Most Manitobans find it easy to support the local food movement in summer and fall, when farmers markets and gardeners see the big flush of production, of all types of fruits and vegetables. July to September is the best time of year for home cooks and chefs, when flavors and selection are at their peak.
Committing to consume local produce grows less exciting in mid-winter when the selection available in Manitoba narrows to root vegetables and squash – almost. Lately, there has been an increase in local greenhouse production, making tomatoes and cucumbers available year-round, and even more exciting, there are farm businesses establishing here that produce microgreens.
Microgreens are grown from seed in trays for just under two weeks, meaning they are more advanced and nutritious than sprouts. Because they are grown in a soil medium, they are less susceptible than sprouts to carry any pathogens and pack a nutritious punch. Microgreens hold 4-40x times the amount of nutrients as their full-grown counterparts.
At Sweet Prairie Microgreens in Ile de Chenes, Manitoba, Tiffannie Pierson adds another layer of sustainability and nutritional value by creating a mix of Bokashi compost and peat moss. Adding the beneficial Bokashi microbes to the used microgreen soil helps break the soil down quicker, so it gets re-used in the microgreen cycle after about 3 months.
Science shows that the primary building blocks of all life begin with healthy, and diverse, microbial activity. Just as microbes play an essential part in our own body's health, microbes also play an important part in the health of our soil and gardens. Simply put, plants thrive when the soil is full of beneficial microorganisms and adding quality compost to the soil is the only way to get that. The presence of these beneficial microbes enables better nutrient transfer from the soil into the greens.
Unfortunately, we do not have good data on the micronutrient content of modern-day fresh produce from grocery stores in winter in Manitoba, but there are studies being released in other jurisdictions showing declining nutrient density in mass-produced, globally transported fruits and vegetables. To many people, that claim is totally believable without statistical evidence, because of the noticeable difference in taste between store-bought produce and our lovingly tended fresh alternatives.
In our family, over the past couple of months since adding Sweet Prairie Greens to the lineup of eco-conscious, nutrient-rich and regionally adapted foods that has become Prairie Routes, we have gradually moved away from our old green vegetable staples from the grocery store. Led by my teenage daughter, we have now found ways to use pea and sunflower microgreens in salads, sandwiches, and stir-fries. They are excellent lightly sauteed alongside pan-fried pickerel too.
Tiffannie’s radish microgreens are a bit spicy for my kids’ taste, but for me and the adult diners I cook for, these add an amazing pop of flavor to many different dishes. And they are beautiful. And – here is the best part – they are produced less than 30km from Winnipeg in the middle of winter.
I shudder to compare that to the food miles traveled by the wilted and who-knows-where-from alternative green vegetables that I used to buy. Never mind the impact of factory-style monocrop vegetable production in terms of pesticide and fertilizer runoff in the intense production zones that they come from, the difference in transport alone makes Sweet Prairie Greens a highly responsible food choice.

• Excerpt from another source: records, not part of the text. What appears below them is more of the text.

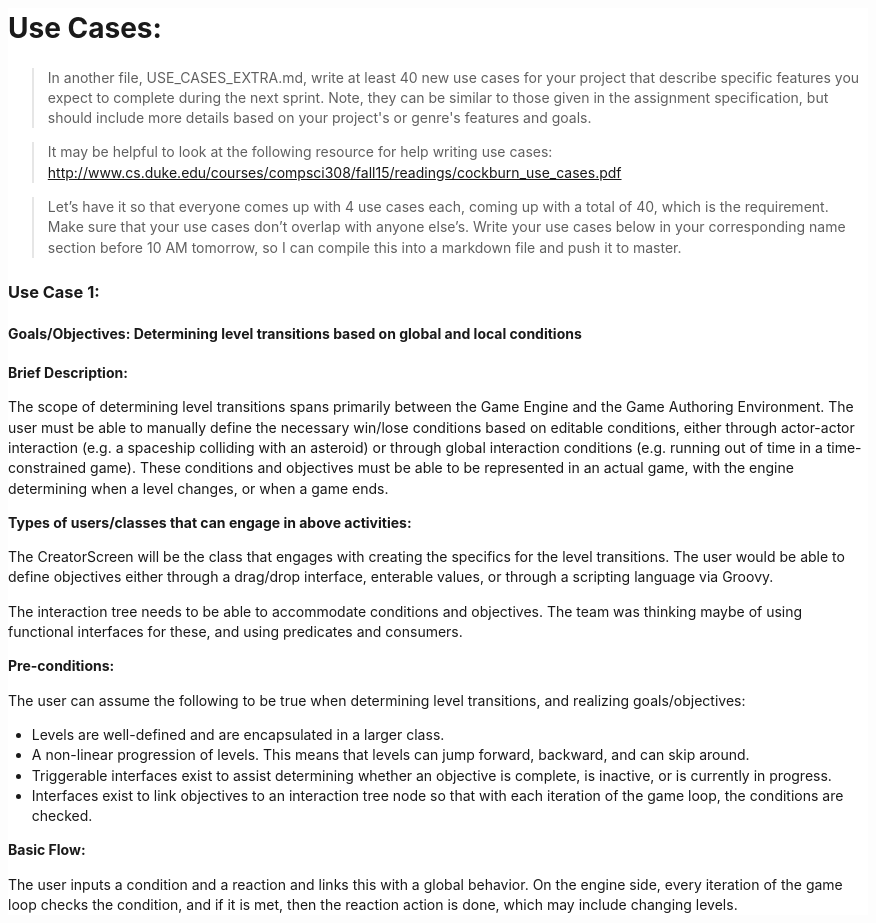 # Use Cases: #

> In another file, USE_CASES_EXTRA.md, write at least 40 new use cases for your project that describe specific features you expect to complete during the next sprint. Note, they can be similar to those given in the assignment specification, but should include more details based on your project's or genre's features and goals.

> It may be helpful to look at the following resource for help writing use cases: http://www.cs.duke.edu/courses/compsci308/fall15/readings/cockburn_use_cases.pdf

> Let’s have it so that everyone comes up with 4 use cases each, coming up with a total of 40, which is the requirement. Make sure that your use cases don’t overlap with anyone else’s. Write your use cases below in your corresponding name section before 10 AM tomorrow, so I can compile this into a markdown file and push it to master.

### Use Case 1: ###

#### Goals/Objectives: Determining level transitions based on global and local conditions ####

**Brief Description:**

The scope of determining level transitions spans primarily between the Game Engine and the Game Authoring Environment. The user must be able to manually define the necessary win/lose conditions based on editable conditions, either through actor-actor interaction (e.g. a spaceship colliding with an asteroid) or through global interaction conditions (e.g. running out of time in a time-constrained game). These conditions and objectives must be able to be represented in an actual game, with the engine determining when a level changes, or when a game ends.

**Types of users/classes that can engage in above activities:**

The CreatorScreen will be the class that engages with creating the specifics for the level transitions. The user would be able to define objectives either through a drag/drop interface, enterable values, or through a scripting language via Groovy.

The interaction tree needs to be able to accommodate conditions and objectives. The team was thinking maybe of using functional interfaces for these, and using predicates and consumers.

**Pre-conditions:**

The user can assume the following to be true when determining level transitions, and realizing goals/objectives:

- Levels are well-defined and are encapsulated in a larger class.
- A non-linear progression of levels. This means that levels can jump forward, backward, and can skip around.
- Triggerable interfaces exist to assist determining whether an objective is complete, is inactive, or is currently in progress.
- Interfaces exist to link objectives to an interaction tree node so that with each iteration of the game loop, the conditions are checked.

**Basic Flow:**

The user inputs a condition and a reaction and links this with a global behavior. On the engine side, every iteration of the game loop checks the condition, and if it is met, then the reaction action is done, which may include changing levels.
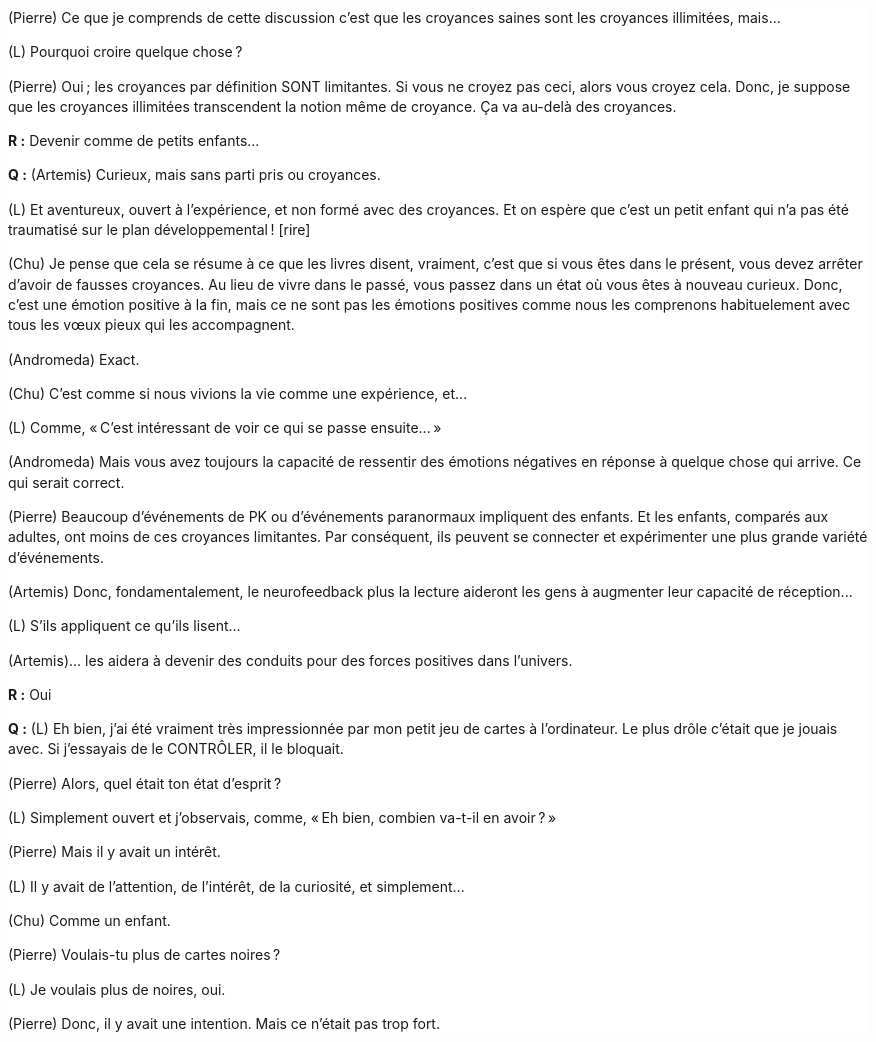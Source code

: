 (Pierre) Ce que je comprends de cette discussion c’est que les croyances saines sont les croyances illimitées, mais... 
 
(L) Pourquoi croire quelque chose ? 
 
(Pierre) Oui ; les croyances par définition SONT limitantes. Si vous ne croyez pas ceci, alors vous croyez cela. Donc, je suppose que les croyances illimitées transcendent la notion même de croyance. Ça va au-delà des croyances. 
 
**R :** Devenir comme de petits enfants... 
 
**Q :** (Artemis) Curieux, mais sans parti pris ou croyances. 
 
(L) Et aventureux, ouvert à l’expérience, et non formé avec des croyances. Et on espère que c’est un petit enfant qui n’a pas été traumatisé sur le plan développemental ! [rire] 
 
(Chu) Je pense que cela se résume à ce que les livres disent, vraiment, c’est que si vous êtes dans le présent, vous devez arrêter d’avoir de fausses croyances. Au lieu de vivre dans le passé, vous passez dans un état où vous êtes à nouveau curieux. Donc, c’est une émotion positive à la fin, mais ce ne sont pas les émotions positives comme nous les comprenons habituelement avec tous les vœux pieux qui les accompagnent. 
 
(Andromeda) Exact. 
 
(Chu) C’est comme si nous vivions la vie comme une expérience, et... 
 
(L) Comme, « C’est intéressant de voir ce qui se passe ensuite... » 
 
(Andromeda) Mais vous avez toujours la capacité de ressentir des émotions négatives en réponse à quelque chose qui arrive. Ce qui serait correct. 
 
(Pierre) Beaucoup d’événements de PK ou d’événements paranormaux impliquent des enfants. Et les enfants, comparés aux adultes, ont moins de ces croyances limitantes. Par conséquent, ils peuvent se connecter et expérimenter une plus grande variété d’événements. 
 
(Artemis) Donc, fondamentalement, le neurofeedback plus la lecture aideront les gens à augmenter leur capacité de réception... 
 
(L) S’ils appliquent ce qu’ils lisent... 
 
(Artemis)... les aidera à devenir des conduits pour des forces positives dans l’univers. 
 
**R :** Oui

**Q :** (L) Eh bien, j’ai été vraiment très impressionnée par mon petit jeu de cartes à l’ordinateur. Le plus drôle c’était que je jouais avec. Si j’essayais de le CONTRÔLER, il le bloquait. 
 
(Pierre) Alors, quel était ton état d’esprit ? 
 
(L) Simplement ouvert et j’observais, comme, « Eh bien, combien va-t-il en avoir ? » 
 
(Pierre) Mais il y avait un intérêt. 
 
(L) Il y avait de l’attention, de l’intérêt, de la curiosité, et simplement... 
 
(Chu) Comme un enfant. 
 
(Pierre) Voulais-tu plus de cartes noires ? 
 
(L) Je voulais plus de noires, oui. 
 
(Pierre) Donc, il y avait une intention. Mais ce n’était pas trop fort. 
 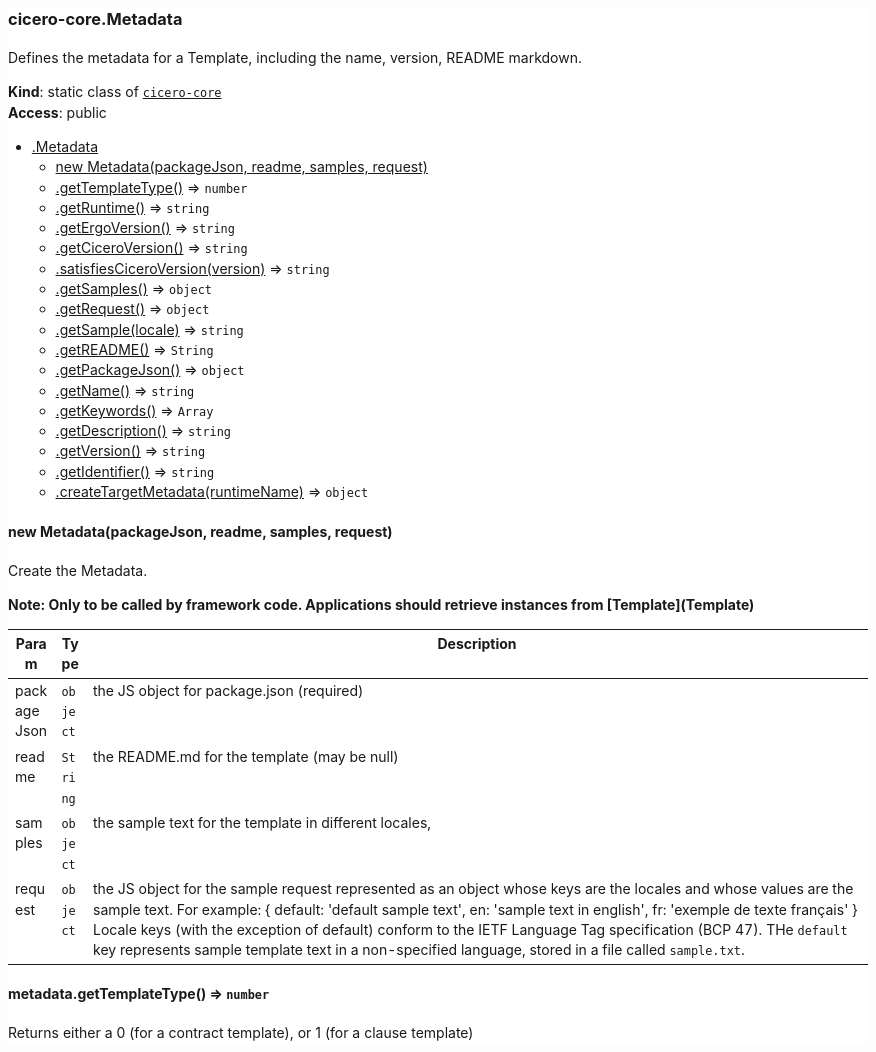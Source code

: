 <a name="module_cicero-core.Metadata"></a>

### cicero-core.Metadata
Defines the metadata for a Template, including the name, version, README markdown.

**Kind**: static class of [<code>cicero-core</code>](#module_cicero-core)  
**Access**: public  

* [.Metadata](#module_cicero-core.Metadata)
    * [new Metadata(packageJson, readme, samples, request)](#new_module_cicero-core.Metadata_new)
    * [.getTemplateType()](#module_cicero-core.Metadata+getTemplateType) ⇒ <code>number</code>
    * [.getRuntime()](#module_cicero-core.Metadata+getRuntime) ⇒ <code>string</code>
    * [.getErgoVersion()](#module_cicero-core.Metadata+getErgoVersion) ⇒ <code>string</code>
    * [.getCiceroVersion()](#module_cicero-core.Metadata+getCiceroVersion) ⇒ <code>string</code>
    * [.satisfiesCiceroVersion(version)](#module_cicero-core.Metadata+satisfiesCiceroVersion) ⇒ <code>string</code>
    * [.getSamples()](#module_cicero-core.Metadata+getSamples) ⇒ <code>object</code>
    * [.getRequest()](#module_cicero-core.Metadata+getRequest) ⇒ <code>object</code>
    * [.getSample(locale)](#module_cicero-core.Metadata+getSample) ⇒ <code>string</code>
    * [.getREADME()](#module_cicero-core.Metadata+getREADME) ⇒ <code>String</code>
    * [.getPackageJson()](#module_cicero-core.Metadata+getPackageJson) ⇒ <code>object</code>
    * [.getName()](#module_cicero-core.Metadata+getName) ⇒ <code>string</code>
    * [.getKeywords()](#module_cicero-core.Metadata+getKeywords) ⇒ <code>Array</code>
    * [.getDescription()](#module_cicero-core.Metadata+getDescription) ⇒ <code>string</code>
    * [.getVersion()](#module_cicero-core.Metadata+getVersion) ⇒ <code>string</code>
    * [.getIdentifier()](#module_cicero-core.Metadata+getIdentifier) ⇒ <code>string</code>
    * [.createTargetMetadata(runtimeName)](#module_cicero-core.Metadata+createTargetMetadata) ⇒ <code>object</code>

<a name="new_module_cicero-core.Metadata_new"></a>

#### new Metadata(packageJson, readme, samples, request)
Create the Metadata.
<p>
<strong>Note: Only to be called by framework code. Applications should
retrieve instances from [Template](Template)</strong>
</p>


| Param | Type | Description |
| --- | --- | --- |
| packageJson | <code>object</code> | the JS object for package.json (required) |
| readme | <code>String</code> | the README.md for the template (may be null) |
| samples | <code>object</code> | the sample text for the template in different locales, |
| request | <code>object</code> | the JS object for the sample request represented as an object whose keys are the locales and whose values are the sample text. For example:  {      default: 'default sample text',      en: 'sample text in english',      fr: 'exemple de texte français'  } Locale keys (with the exception of default) conform to the IETF Language Tag specification (BCP 47). THe `default` key represents sample template text in a non-specified language, stored in a file called `sample.txt`. |

<a name="module_cicero-core.Metadata+getTemplateType"></a>

#### metadata.getTemplateType() ⇒ <code>number</code>
Returns either a 0 (for a contract template), or 1 (for a clause template)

Responsible, delectable, beautiful, and nutritionally superior local food choices is the value offering of Prairie Routes. At the same time, we are committed to educating the public and connecting people with the source of their foods, and to lifting up the farms and food companies that deserve a great deal more support for the positive impact their businesses are having on our local environment.
It is not a simple process that Sweet Prairie Greens relies on to create such an impactful new food choice to eaters in Manitoba – the chemistry and biology behind Tiffannie’s soil-building work would be over the heads of all but the most eco-conscious agronomists currently working in the agriculture industry. But again, for those of us who believe that nutrition in food stems from the health of the environment it is grown in, and connect this to the flavor we experience, science and data are beside the point.
Connecting with the source of food is getting easier, more impactful, and ever more important in the world we are facing in 2021. As habits change towards more home cooking and developing healthy human resiliency supporting Prairie Routes and Sweet Prairie Greens becomes a natural choice.